▸ **THE TASK**
Please could you give again the lines from the one holding "- **Atmosfera Dinâmica**: Clima, hora" through the final line of the data below, exactly, with no other lines?

(Items listed in a dataset)
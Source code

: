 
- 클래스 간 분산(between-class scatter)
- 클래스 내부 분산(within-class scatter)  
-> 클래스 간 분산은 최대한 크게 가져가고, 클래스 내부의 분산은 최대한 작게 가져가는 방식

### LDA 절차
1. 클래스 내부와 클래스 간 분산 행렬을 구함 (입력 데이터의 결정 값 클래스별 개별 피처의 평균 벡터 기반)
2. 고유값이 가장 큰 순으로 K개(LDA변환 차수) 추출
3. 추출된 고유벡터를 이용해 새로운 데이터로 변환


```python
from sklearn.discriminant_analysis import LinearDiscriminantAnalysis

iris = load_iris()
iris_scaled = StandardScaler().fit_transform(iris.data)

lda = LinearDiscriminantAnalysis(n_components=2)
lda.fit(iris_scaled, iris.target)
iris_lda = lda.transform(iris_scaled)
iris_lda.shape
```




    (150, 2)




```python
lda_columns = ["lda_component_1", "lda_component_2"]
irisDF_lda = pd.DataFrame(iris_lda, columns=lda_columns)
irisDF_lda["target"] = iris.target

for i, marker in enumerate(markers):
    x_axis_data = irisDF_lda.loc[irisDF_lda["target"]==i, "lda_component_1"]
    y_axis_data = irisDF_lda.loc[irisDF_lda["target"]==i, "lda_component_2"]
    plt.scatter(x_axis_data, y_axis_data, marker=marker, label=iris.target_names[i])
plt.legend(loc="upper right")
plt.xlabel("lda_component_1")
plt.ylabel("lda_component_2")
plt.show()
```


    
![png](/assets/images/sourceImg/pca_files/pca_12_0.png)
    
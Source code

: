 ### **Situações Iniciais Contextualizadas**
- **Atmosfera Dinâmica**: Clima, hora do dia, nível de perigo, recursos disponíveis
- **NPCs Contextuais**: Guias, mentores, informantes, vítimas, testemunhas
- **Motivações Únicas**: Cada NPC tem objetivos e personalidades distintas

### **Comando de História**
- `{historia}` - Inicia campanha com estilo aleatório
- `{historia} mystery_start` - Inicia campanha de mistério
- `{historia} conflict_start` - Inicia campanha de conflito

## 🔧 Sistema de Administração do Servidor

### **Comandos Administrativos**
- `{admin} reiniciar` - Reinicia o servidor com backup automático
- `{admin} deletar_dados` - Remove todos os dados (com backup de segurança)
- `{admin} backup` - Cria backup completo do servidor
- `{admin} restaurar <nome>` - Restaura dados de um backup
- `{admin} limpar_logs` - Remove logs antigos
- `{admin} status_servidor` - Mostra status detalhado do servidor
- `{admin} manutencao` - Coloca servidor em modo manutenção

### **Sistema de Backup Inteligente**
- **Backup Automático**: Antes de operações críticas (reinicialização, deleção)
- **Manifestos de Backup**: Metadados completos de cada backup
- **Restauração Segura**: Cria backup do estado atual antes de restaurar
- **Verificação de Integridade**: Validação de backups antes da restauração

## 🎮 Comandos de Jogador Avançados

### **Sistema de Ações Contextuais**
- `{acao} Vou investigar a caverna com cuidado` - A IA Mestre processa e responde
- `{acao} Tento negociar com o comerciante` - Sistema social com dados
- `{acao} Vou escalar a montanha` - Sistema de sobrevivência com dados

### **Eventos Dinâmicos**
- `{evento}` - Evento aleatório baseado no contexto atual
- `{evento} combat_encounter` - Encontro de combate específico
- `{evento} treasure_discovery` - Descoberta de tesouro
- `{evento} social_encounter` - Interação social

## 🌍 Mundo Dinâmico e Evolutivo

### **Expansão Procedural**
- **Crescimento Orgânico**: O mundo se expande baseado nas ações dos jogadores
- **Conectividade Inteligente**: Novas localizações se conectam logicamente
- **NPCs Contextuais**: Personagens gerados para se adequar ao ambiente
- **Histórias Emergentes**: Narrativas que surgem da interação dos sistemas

▸ **ANSWER BOX**
- **Atmosfera Dinâmica**: Clima, hora do dia, nível de perigo, recursos disponíveis
- **NPCs Contextuais**: Guias, mentores, informantes, vítimas, testemunhas
- **Motivações Únicas**: Cada NPC tem objetivos e personalidades distintas

### **Comando de História**
- `{historia}` - Inicia campanha com estilo aleatório
- `{historia} mystery_start` - Inicia campanha de mistério
- `{historia} conflict_start` - Inicia campanha de conflito

## 🔧 Sistema de Administração do Servidor

### **Comandos Administrativos**
- `{admin} reiniciar` - Reinicia o servidor com backup automático
- `{admin} deletar_dados` - Remove todos os dados (com backup de segurança)
- `{admin} backup` - Cria backup completo do servidor
- `{admin} restaurar <nome>` - Restaura dados de um backup
- `{admin} limpar_logs` - Remove logs antigos
- `{admin} status_servidor` - Mostra status detalhado do servidor
- `{admin} manutencao` - Coloca servidor em modo manutenção

### **Sistema de Backup Inteligente**
- **Backup Automático**: Antes de operações críticas (reinicialização, deleção)
- **Manifestos de Backup**: Metadados completos de cada backup
- **Restauração Segura**: Cria backup do estado atual antes de restaurar
- **Verificação de Integridade**: Validação de backups antes da restauração

## 🎮 Comandos de Jogador Avançados

### **Sistema de Ações Contextuais**
- `{acao} Vou investigar a caverna com cuidado` - A IA Mestre processa e responde
- `{acao} Tento negociar com o comerciante` - Sistema social com dados
- `{acao} Vou escalar a montanha` - Sistema de sobrevivência com dados

### **Eventos Dinâmicos**
- `{evento}` - Evento aleatório baseado no contexto atual
- `{evento} combat_encounter` - Encontro de combate específico
- `{evento} treasure_discovery` - Descoberta de tesouro
- `{evento} social_encounter` - Interação social

## 🌍 Mundo Dinâmico e Evolutivo

### **Expansão Procedural**
- **Crescimento Orgânico**: O mundo se expande baseado nas ações dos jogadores
- **Conectividade Inteligente**: Novas localizações se conectam logicamente
- **NPCs Contextuais**: Personagens gerados para se adequar ao ambiente
- **Histórias Emergentes**: Narrativas que surgem da interação dos sistemas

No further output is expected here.